Plain-text document sources:
◆ ◆ ◆

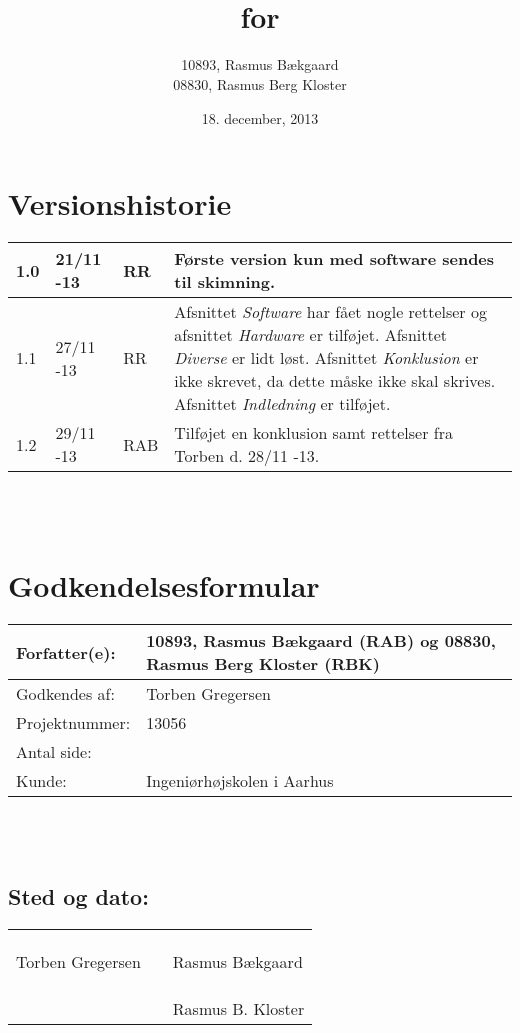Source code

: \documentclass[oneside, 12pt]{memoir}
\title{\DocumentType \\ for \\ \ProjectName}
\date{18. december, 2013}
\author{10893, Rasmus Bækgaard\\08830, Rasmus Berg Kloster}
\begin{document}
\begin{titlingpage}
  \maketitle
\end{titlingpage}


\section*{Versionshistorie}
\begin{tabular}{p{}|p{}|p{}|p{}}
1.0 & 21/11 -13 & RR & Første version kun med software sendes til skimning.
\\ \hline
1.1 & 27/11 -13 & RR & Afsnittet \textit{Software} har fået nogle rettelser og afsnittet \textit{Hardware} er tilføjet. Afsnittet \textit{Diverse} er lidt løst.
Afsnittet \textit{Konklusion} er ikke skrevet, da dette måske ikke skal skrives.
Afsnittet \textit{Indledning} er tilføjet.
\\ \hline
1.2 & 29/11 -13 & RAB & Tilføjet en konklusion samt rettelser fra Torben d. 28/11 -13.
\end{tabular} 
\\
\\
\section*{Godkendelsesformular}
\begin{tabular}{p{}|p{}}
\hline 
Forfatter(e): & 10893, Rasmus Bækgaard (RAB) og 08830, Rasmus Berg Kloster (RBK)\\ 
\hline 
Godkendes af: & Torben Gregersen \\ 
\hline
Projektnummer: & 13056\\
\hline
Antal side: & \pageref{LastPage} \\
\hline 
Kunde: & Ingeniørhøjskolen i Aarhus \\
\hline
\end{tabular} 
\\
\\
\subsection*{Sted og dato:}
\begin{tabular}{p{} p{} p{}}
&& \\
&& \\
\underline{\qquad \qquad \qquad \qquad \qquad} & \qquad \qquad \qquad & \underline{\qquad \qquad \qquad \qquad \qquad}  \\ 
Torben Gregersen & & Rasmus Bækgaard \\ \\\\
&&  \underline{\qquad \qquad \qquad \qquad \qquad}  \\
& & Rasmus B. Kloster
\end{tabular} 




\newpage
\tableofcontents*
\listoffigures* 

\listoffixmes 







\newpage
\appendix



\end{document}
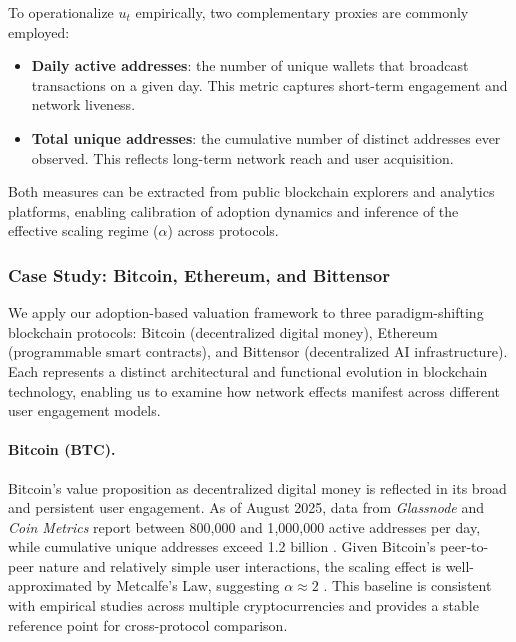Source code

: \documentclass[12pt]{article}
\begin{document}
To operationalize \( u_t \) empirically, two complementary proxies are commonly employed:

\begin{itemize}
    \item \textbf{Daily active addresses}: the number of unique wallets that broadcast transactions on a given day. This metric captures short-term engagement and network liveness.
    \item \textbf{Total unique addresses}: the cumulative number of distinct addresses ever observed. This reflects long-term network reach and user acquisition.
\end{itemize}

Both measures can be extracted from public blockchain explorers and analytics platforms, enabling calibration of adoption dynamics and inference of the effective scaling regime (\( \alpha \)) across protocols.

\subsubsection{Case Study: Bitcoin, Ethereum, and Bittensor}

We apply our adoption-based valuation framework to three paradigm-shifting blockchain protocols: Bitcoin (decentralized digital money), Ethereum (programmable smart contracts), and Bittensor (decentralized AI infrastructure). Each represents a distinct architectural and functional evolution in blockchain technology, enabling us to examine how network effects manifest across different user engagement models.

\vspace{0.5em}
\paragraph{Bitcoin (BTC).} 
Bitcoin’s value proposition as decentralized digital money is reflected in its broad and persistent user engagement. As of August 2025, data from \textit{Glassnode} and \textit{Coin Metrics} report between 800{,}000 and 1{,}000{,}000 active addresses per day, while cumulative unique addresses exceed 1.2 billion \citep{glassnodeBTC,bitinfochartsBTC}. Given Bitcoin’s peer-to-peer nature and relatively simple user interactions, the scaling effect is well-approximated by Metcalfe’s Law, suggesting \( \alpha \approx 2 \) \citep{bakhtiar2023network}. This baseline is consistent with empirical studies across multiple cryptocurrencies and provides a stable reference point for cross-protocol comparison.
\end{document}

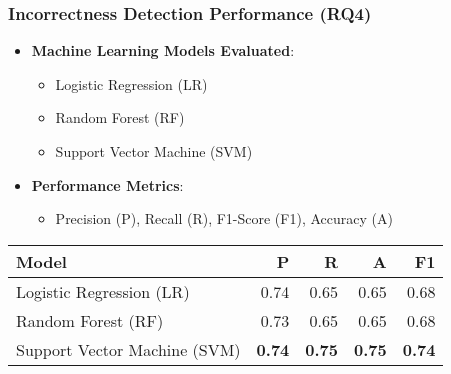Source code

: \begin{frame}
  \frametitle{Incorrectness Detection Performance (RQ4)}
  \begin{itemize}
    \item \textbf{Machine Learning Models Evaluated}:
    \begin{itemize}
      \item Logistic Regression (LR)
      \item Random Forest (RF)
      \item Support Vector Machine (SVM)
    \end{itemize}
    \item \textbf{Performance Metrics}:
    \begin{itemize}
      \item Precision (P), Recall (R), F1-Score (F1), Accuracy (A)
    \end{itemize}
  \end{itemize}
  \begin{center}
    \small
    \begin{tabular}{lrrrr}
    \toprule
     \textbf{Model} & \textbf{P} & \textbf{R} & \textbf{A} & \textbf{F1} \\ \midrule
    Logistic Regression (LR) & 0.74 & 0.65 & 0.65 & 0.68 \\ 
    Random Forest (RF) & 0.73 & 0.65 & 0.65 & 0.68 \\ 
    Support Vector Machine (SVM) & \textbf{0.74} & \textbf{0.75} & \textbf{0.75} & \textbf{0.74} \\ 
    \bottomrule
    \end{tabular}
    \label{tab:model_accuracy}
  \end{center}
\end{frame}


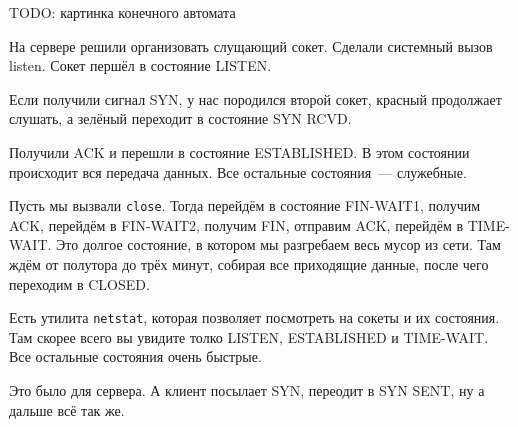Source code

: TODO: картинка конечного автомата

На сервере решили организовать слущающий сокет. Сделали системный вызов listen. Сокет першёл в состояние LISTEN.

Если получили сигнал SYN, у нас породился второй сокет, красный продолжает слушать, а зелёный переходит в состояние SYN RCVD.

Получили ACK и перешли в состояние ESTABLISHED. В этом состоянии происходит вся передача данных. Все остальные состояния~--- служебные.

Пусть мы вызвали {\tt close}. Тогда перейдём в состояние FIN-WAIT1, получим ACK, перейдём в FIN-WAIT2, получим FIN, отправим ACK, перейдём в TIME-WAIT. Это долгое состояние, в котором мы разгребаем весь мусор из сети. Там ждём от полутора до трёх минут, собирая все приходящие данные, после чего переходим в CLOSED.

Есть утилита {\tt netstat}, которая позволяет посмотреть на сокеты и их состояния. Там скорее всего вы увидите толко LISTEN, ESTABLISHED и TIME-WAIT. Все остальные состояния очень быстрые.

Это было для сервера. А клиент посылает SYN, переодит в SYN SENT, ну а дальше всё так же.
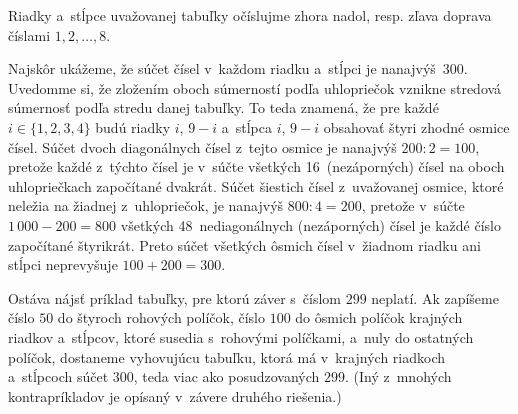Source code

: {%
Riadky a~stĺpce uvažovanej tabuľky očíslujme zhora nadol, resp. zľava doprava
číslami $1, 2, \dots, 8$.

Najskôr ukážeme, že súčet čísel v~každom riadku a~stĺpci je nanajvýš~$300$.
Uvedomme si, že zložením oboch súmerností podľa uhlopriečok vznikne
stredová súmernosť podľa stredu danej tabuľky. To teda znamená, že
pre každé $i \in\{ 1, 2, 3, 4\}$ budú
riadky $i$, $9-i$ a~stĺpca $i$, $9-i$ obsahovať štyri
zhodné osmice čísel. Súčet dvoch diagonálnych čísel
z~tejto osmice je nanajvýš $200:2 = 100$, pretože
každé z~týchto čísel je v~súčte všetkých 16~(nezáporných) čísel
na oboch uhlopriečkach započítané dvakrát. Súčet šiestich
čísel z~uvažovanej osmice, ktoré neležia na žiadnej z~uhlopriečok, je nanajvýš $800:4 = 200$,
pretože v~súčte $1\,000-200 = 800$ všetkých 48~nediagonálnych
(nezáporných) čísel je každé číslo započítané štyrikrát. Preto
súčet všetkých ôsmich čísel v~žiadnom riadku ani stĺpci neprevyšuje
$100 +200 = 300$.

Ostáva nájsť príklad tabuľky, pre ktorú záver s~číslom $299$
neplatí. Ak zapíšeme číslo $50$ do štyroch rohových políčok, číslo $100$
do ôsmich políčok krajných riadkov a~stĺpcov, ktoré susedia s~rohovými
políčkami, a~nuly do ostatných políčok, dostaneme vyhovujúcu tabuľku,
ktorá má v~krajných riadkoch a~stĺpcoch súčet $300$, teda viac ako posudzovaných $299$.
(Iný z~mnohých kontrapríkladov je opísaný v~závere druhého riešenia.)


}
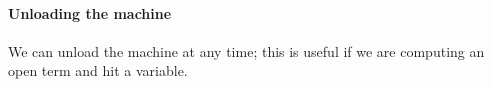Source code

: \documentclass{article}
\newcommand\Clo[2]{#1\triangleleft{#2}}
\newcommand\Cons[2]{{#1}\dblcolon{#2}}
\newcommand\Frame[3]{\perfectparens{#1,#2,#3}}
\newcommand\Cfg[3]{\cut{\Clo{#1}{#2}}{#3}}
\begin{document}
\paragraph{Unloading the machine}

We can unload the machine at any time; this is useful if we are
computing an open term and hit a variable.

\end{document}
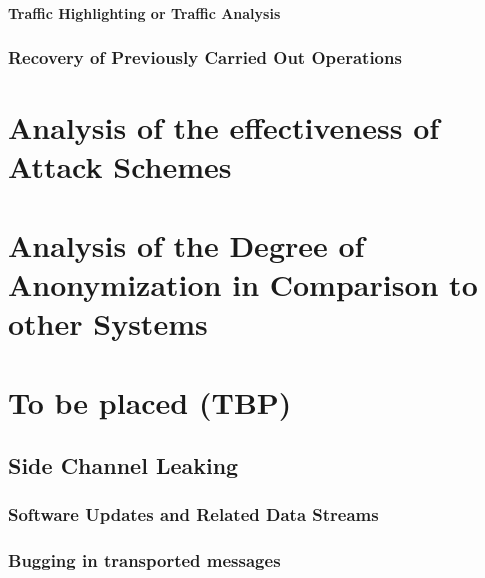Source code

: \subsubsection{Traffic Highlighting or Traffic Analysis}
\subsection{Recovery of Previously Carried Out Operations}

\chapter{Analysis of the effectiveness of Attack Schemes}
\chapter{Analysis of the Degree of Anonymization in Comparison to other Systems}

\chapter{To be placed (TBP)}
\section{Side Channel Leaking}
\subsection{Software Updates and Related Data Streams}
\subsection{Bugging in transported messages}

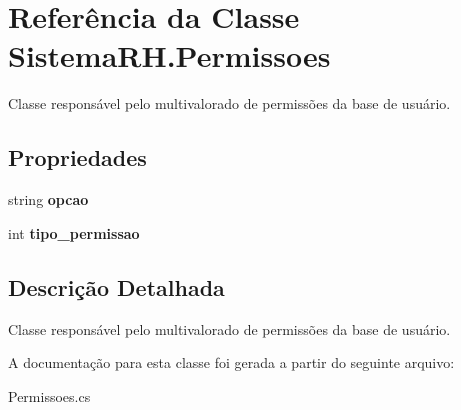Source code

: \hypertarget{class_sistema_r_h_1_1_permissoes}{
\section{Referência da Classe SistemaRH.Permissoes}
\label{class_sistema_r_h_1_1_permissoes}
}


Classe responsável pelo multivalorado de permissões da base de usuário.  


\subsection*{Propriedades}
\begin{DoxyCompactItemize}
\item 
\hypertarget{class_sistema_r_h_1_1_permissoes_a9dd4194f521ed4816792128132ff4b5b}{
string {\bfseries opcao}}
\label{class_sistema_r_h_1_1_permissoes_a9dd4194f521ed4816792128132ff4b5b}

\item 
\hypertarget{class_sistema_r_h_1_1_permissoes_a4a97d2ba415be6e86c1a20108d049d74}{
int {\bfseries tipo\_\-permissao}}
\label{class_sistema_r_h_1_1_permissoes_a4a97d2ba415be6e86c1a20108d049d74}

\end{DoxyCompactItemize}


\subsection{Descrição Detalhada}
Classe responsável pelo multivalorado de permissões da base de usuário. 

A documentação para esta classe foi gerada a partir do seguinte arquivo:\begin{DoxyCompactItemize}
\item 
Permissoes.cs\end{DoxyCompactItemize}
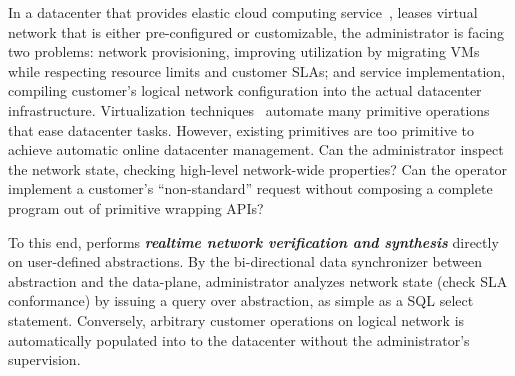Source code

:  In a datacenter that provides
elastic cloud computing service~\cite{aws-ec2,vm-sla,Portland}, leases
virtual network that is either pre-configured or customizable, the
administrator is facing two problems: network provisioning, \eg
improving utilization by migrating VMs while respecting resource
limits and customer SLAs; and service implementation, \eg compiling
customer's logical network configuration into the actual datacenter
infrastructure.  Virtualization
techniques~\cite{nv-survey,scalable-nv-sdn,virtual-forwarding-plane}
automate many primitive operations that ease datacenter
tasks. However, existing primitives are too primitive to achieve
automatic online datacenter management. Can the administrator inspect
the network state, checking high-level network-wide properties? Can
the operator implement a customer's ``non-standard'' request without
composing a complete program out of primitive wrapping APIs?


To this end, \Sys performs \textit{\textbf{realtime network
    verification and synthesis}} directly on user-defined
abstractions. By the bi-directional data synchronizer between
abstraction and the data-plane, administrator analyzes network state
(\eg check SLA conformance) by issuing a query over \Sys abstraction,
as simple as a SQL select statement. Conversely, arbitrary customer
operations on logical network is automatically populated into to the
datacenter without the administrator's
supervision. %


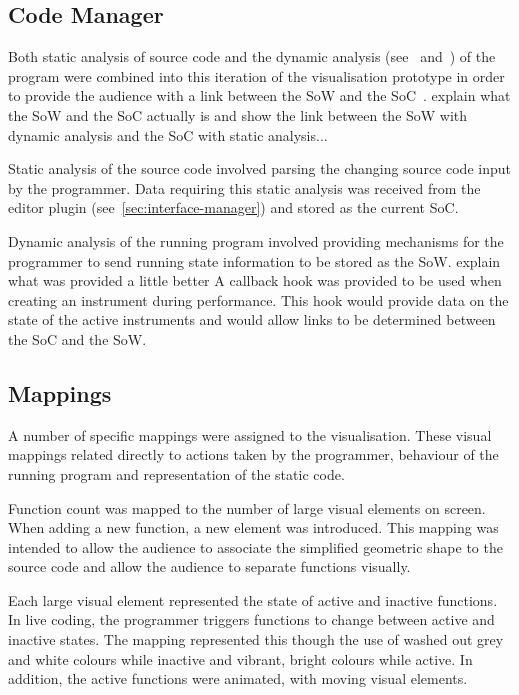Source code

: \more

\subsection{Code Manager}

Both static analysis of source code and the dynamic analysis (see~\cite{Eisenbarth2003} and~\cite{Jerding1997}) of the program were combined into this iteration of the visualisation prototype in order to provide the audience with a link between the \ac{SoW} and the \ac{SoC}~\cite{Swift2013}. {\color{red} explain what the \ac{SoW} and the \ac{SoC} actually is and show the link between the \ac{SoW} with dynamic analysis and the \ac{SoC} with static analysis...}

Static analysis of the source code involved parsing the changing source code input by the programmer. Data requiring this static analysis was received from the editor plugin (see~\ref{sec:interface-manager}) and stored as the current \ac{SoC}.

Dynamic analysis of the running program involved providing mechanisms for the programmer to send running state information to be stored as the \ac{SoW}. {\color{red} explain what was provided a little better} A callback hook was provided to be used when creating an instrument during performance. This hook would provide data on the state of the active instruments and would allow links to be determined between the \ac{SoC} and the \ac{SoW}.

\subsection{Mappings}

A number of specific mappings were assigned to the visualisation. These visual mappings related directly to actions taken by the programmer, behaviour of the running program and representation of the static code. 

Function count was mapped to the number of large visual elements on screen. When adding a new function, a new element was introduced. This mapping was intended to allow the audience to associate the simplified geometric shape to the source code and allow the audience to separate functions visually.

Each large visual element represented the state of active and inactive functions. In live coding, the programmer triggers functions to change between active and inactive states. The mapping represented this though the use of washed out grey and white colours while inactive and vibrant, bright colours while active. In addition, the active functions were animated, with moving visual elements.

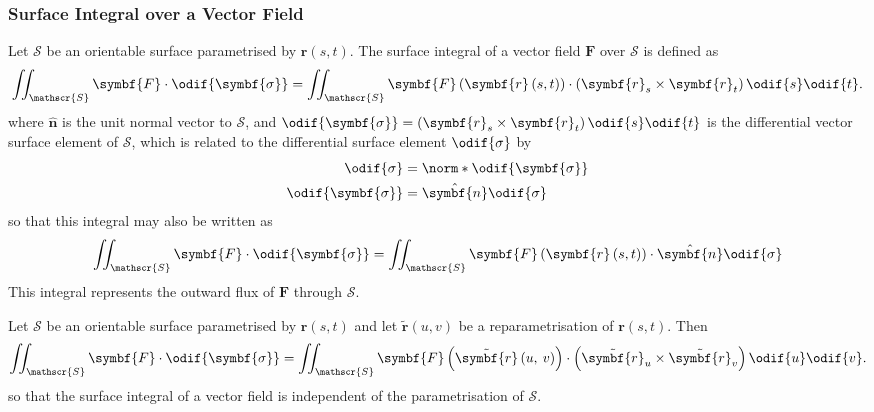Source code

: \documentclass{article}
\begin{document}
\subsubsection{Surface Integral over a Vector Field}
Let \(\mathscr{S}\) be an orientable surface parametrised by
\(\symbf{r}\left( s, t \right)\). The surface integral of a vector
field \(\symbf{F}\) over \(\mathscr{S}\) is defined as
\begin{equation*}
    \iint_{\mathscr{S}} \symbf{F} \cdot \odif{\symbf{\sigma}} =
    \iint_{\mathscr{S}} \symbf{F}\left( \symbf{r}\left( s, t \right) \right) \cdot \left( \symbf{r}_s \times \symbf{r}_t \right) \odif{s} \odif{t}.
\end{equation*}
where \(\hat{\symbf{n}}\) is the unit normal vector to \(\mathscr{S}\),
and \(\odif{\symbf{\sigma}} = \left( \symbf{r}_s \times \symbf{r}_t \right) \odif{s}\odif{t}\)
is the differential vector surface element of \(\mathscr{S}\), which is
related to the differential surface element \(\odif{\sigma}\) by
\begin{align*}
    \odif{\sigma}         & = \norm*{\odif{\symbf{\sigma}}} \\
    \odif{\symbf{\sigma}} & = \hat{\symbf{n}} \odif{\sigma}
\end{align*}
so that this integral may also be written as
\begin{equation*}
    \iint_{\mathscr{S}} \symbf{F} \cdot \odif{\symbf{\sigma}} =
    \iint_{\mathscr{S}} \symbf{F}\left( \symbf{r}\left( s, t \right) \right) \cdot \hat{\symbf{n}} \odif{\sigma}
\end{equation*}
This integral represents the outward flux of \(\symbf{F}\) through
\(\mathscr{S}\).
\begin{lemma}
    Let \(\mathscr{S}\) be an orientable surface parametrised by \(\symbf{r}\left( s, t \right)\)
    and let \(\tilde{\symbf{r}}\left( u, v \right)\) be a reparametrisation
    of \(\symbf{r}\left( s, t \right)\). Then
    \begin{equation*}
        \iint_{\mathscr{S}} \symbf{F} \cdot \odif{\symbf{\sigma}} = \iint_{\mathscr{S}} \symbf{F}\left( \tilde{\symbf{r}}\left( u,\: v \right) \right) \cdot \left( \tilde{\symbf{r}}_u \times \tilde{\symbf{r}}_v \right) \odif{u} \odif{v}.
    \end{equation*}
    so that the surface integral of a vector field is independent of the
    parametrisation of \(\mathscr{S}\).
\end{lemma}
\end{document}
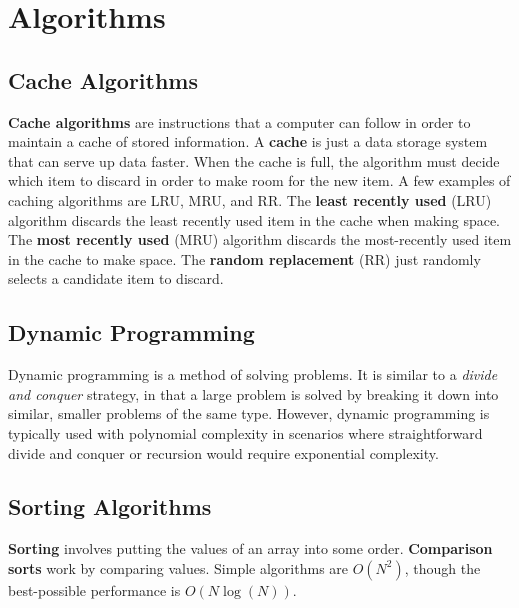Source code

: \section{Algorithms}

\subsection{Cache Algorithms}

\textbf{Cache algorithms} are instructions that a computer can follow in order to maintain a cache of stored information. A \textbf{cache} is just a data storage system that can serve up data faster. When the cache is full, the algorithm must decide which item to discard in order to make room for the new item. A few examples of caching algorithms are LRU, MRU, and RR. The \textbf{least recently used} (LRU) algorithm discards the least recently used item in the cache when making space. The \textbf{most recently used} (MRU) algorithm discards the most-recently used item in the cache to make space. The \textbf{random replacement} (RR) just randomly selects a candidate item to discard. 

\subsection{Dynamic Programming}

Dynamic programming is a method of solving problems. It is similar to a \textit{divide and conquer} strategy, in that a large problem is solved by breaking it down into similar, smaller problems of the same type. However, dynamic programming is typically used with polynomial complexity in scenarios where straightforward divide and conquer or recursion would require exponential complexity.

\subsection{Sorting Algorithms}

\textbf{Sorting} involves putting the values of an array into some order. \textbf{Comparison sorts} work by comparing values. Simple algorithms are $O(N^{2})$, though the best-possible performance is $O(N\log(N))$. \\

◆ ◆ ◆

Work instruction. Which lines of the records contain "service"? Show each of them.

Written solution.
elastic cloud computing service~\cite{aws-ec2,vm-sla,Portland}, leases
limits and customer SLAs; and service implementation, \eg compiling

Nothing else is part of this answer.